■ What to work on ■
Throughout the records below, find each line holding "pairs" and copy it.

(Stored data entries)

- Opening Delimiter -

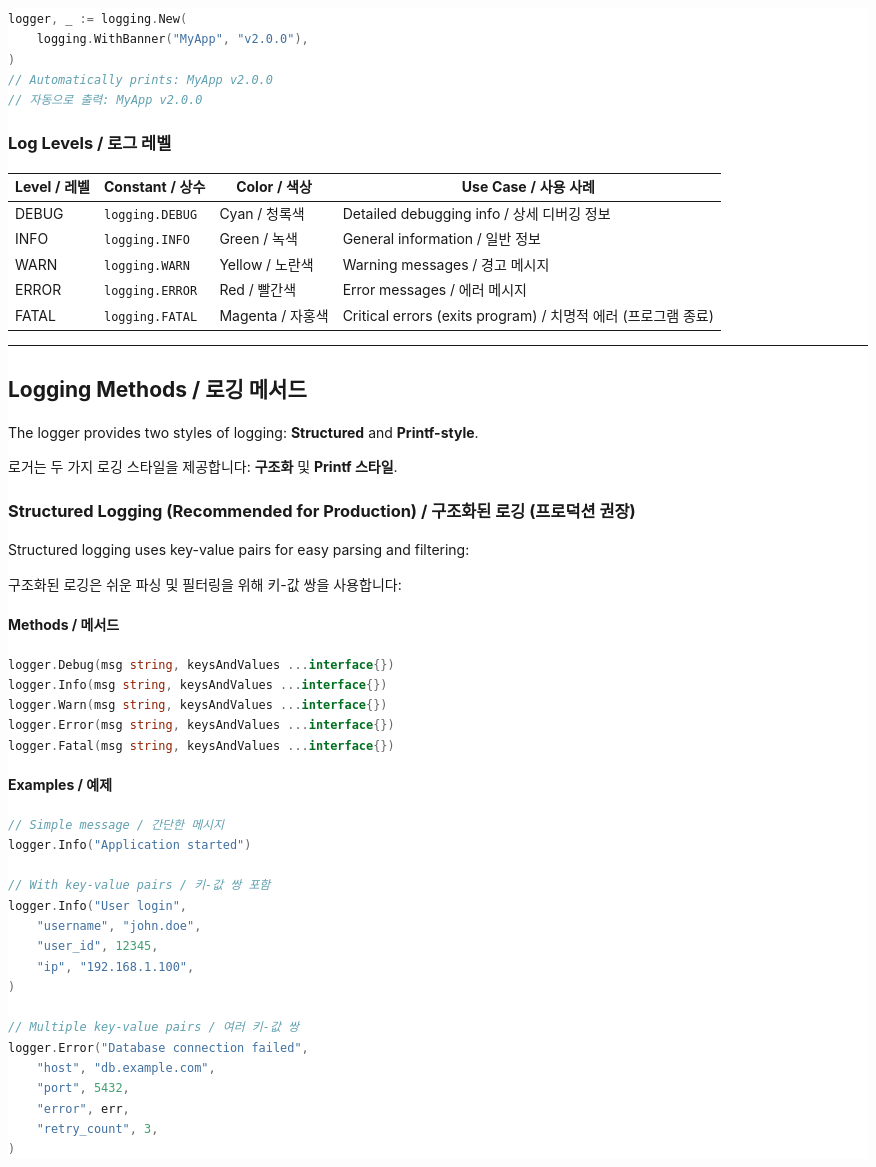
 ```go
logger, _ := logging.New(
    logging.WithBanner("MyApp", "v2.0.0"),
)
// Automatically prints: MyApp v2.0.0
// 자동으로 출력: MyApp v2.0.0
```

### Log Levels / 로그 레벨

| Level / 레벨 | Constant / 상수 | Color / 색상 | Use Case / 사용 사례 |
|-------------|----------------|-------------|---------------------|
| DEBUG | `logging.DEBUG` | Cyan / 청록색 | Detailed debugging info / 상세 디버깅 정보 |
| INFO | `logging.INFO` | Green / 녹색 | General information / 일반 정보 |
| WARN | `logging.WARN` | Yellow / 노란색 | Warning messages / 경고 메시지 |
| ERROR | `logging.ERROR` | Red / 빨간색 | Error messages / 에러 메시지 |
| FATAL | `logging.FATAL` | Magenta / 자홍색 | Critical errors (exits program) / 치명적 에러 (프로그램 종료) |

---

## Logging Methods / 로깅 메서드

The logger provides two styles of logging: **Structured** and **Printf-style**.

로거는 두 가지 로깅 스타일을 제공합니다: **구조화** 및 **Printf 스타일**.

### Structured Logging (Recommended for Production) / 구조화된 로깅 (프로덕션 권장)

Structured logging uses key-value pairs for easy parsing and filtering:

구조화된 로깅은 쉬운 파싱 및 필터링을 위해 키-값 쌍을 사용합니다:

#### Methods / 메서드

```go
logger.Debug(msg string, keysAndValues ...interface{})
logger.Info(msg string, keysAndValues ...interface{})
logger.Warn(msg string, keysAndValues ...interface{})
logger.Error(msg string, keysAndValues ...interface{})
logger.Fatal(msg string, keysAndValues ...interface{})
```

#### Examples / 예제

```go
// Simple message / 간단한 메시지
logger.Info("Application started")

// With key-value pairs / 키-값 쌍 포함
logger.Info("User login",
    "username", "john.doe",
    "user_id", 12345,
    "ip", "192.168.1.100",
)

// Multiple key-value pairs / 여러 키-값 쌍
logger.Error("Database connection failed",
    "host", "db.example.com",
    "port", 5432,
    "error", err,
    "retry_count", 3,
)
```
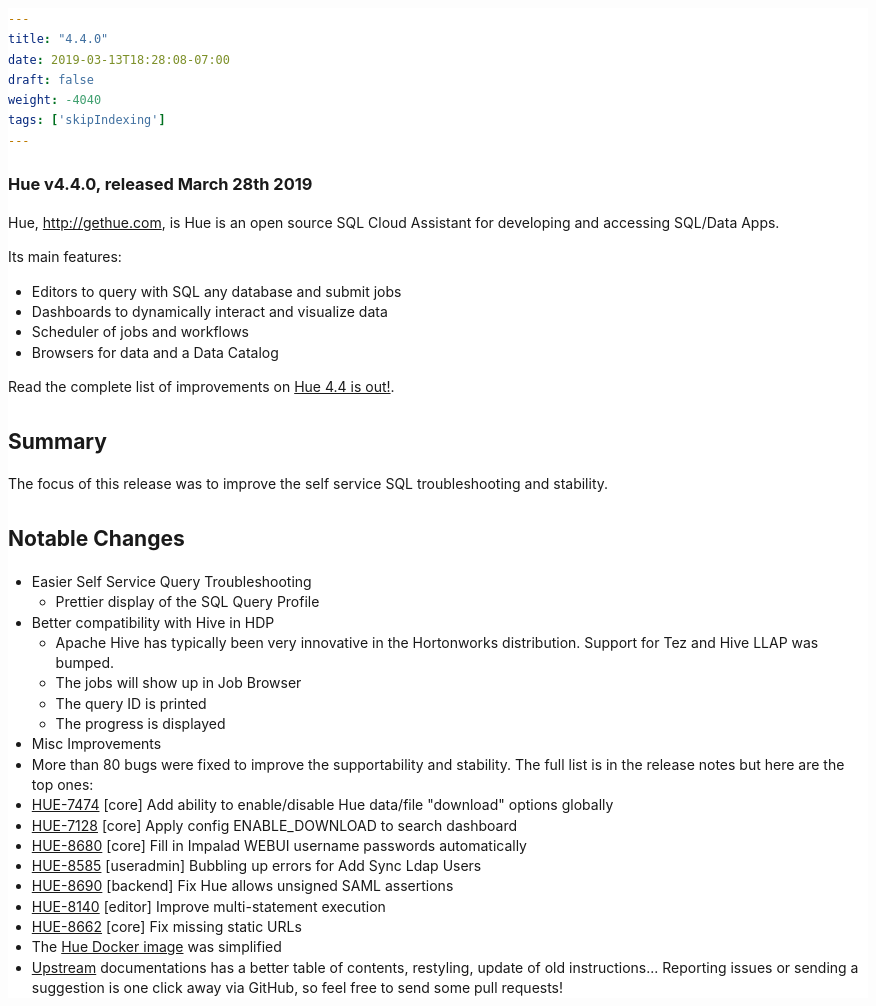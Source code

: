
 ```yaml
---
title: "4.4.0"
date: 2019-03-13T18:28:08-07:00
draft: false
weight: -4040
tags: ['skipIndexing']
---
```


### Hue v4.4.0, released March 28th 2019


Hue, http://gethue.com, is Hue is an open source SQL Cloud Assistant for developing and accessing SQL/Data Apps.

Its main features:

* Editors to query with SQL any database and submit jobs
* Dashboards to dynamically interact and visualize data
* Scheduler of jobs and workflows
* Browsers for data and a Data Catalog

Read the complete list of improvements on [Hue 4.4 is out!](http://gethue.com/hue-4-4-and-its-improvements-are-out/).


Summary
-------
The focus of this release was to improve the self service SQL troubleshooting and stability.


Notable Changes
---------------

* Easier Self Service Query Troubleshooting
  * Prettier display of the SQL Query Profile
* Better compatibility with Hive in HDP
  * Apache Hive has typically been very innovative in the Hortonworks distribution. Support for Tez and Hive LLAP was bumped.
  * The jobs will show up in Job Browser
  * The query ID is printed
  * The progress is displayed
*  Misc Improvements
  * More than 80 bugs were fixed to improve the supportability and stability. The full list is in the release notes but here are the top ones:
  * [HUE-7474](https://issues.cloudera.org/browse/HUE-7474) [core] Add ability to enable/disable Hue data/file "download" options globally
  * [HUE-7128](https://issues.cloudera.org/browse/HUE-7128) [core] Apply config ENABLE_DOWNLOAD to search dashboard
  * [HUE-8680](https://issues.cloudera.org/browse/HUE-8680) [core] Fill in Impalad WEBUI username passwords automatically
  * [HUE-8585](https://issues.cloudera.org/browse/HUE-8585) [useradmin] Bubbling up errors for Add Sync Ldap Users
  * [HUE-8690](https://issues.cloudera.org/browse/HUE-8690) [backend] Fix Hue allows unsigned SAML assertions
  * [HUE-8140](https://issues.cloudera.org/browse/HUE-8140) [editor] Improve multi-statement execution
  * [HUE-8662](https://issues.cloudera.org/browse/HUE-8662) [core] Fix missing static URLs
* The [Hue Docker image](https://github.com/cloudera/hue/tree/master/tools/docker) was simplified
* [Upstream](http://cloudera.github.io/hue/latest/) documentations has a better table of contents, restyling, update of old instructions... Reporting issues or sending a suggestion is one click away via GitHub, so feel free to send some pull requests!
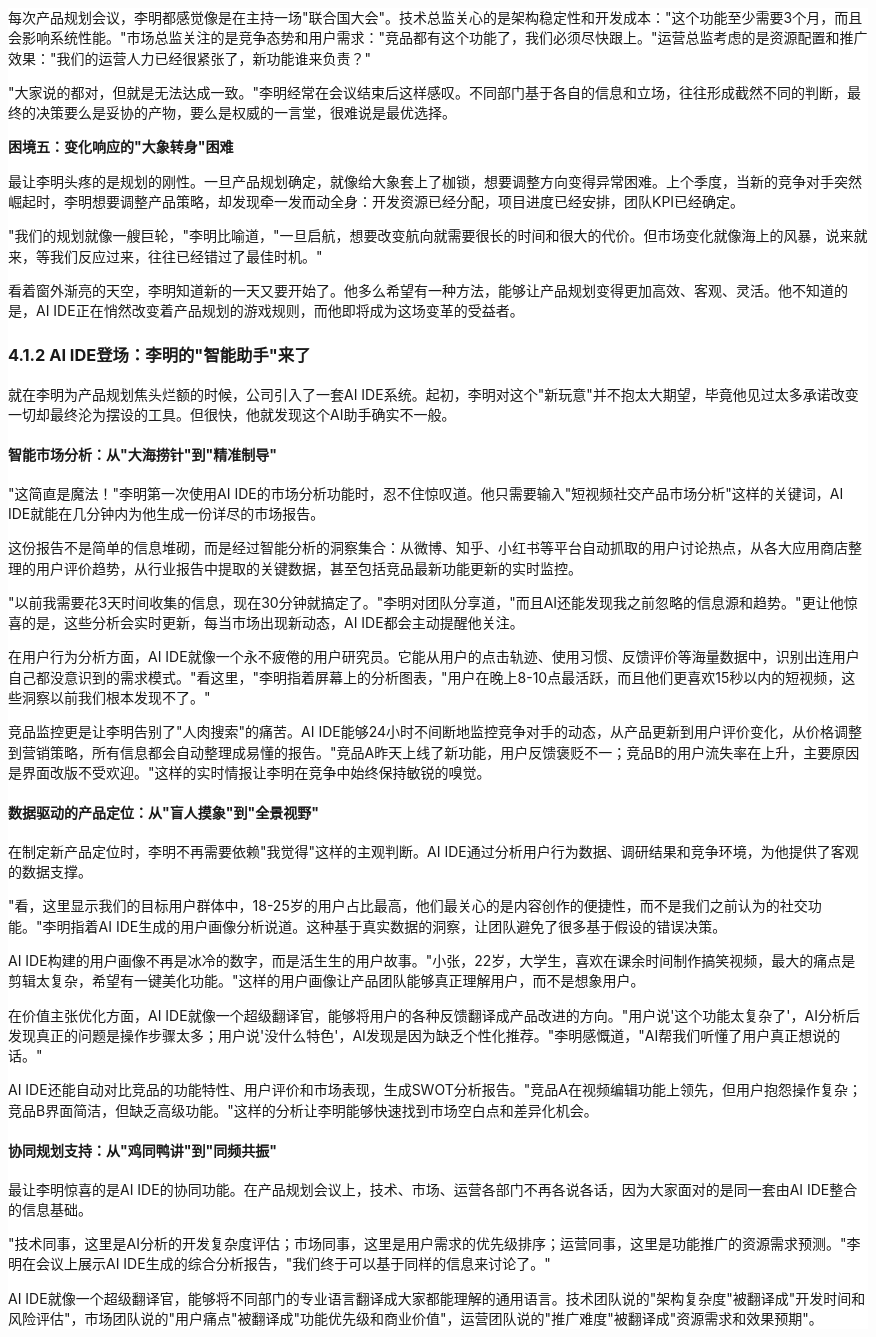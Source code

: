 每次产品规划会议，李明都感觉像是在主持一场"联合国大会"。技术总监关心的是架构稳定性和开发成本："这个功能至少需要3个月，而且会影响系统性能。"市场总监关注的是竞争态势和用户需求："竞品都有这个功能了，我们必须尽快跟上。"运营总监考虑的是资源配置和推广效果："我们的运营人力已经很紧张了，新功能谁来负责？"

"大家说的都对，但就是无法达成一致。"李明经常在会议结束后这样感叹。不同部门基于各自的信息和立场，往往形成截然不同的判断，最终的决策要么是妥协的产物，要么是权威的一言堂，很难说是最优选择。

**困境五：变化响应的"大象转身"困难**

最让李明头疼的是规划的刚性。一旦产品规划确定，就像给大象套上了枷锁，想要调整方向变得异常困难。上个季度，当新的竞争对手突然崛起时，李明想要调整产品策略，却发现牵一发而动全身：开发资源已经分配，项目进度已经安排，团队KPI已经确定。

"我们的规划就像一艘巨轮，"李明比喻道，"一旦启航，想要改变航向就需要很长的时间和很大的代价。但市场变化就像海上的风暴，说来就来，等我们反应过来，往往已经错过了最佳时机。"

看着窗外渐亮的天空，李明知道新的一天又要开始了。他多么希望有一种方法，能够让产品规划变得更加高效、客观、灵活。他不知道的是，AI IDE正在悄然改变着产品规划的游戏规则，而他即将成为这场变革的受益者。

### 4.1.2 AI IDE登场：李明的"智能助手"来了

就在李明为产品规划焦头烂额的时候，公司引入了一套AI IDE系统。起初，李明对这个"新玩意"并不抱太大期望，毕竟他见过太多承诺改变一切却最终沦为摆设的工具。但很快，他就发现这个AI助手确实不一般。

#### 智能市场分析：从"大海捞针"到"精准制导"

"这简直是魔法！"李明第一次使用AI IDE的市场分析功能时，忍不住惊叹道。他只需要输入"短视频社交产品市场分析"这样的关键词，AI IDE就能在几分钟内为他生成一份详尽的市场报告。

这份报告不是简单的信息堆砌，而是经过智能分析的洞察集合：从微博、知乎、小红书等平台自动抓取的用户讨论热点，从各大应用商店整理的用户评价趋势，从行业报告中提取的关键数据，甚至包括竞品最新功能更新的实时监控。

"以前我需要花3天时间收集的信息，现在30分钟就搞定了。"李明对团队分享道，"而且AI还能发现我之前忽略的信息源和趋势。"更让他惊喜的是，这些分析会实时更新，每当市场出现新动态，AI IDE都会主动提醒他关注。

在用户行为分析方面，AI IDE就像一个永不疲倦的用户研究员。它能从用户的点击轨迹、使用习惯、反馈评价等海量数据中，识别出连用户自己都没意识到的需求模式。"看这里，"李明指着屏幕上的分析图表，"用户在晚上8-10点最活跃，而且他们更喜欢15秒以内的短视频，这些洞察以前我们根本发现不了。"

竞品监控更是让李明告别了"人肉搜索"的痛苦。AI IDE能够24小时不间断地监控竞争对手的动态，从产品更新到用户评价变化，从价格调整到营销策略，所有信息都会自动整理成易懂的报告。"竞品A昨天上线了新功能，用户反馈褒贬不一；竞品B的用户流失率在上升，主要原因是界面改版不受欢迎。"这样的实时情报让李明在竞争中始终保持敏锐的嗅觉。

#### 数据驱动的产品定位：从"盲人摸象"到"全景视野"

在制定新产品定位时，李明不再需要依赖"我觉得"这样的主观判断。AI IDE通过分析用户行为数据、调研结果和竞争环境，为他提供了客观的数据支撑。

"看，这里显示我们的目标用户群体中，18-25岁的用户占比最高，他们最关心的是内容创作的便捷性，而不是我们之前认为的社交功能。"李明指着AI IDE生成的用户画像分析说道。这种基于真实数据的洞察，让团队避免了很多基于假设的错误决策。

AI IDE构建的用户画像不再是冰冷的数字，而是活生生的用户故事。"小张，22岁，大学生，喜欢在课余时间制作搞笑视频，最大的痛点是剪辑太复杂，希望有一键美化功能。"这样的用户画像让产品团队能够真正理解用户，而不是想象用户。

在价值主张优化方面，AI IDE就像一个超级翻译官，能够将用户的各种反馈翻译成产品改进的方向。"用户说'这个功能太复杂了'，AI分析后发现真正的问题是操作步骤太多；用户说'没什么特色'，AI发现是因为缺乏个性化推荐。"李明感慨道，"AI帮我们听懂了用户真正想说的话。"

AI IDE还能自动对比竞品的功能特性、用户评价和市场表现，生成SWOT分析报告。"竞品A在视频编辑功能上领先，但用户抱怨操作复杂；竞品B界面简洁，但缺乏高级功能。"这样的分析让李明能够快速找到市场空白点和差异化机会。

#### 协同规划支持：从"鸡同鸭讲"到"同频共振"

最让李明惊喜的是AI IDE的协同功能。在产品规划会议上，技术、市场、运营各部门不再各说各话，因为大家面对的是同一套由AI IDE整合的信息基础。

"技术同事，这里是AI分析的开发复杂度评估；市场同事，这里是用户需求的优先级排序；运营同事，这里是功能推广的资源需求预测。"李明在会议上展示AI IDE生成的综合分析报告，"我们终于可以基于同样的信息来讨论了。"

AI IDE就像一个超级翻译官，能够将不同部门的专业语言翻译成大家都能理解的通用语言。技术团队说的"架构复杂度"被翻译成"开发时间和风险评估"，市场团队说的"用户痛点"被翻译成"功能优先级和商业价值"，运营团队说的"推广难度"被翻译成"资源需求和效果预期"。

- Closing Delimiter -

■ Task output ■
Structured logging uses key-value pairs for easy parsing and filtering:
// With key-value pairs / 키-값 쌍 포함
// Multiple key-value pairs / 여러 키-값 쌍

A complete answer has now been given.